# [Exercise description]
Check each line of the records below and collect those that include the word "drive".

# [Material for this task]
- Opening Delimiter -

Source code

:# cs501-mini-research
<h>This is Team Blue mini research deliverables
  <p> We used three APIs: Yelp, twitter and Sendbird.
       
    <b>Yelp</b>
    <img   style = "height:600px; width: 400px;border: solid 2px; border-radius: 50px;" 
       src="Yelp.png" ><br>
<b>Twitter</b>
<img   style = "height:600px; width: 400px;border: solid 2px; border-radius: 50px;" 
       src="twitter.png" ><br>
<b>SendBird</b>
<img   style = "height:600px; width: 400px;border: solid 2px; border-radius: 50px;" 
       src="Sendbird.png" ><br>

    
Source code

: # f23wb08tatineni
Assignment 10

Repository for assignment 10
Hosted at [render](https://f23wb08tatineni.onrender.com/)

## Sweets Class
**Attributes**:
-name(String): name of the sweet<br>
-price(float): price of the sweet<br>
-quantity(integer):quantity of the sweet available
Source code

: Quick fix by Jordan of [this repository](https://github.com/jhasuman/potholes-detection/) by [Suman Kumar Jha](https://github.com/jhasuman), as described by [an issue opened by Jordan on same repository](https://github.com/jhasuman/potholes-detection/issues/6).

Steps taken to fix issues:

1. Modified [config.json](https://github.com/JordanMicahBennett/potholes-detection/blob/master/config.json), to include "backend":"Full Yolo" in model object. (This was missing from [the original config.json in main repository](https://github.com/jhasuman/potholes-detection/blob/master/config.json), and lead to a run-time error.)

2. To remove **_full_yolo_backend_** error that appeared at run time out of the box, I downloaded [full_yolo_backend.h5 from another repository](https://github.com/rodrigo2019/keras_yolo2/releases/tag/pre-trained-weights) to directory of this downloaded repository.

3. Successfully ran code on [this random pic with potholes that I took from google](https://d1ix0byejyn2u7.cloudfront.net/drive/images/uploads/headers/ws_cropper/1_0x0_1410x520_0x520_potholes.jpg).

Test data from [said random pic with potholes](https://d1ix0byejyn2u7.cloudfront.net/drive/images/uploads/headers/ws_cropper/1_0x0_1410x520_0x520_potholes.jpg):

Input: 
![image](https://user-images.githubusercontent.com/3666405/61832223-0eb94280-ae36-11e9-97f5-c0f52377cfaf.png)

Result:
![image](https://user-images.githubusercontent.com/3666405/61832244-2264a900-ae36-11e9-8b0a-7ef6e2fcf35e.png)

- Closing Delimiter -

# [The completed task]
3. Successfully ran code on [this random pic with potholes that I took from google](https://d1ix0byejyn2u7.cloudfront.net/drive/images/uploads/headers/ws_cropper/1_0x0_1410x520_0x520_potholes.jpg).
Test data from [said random pic with potholes](https://d1ix0byejyn2u7.cloudfront.net/drive/images/uploads/headers/ws_cropper/1_0x0_1410x520_0x520_potholes.jpg):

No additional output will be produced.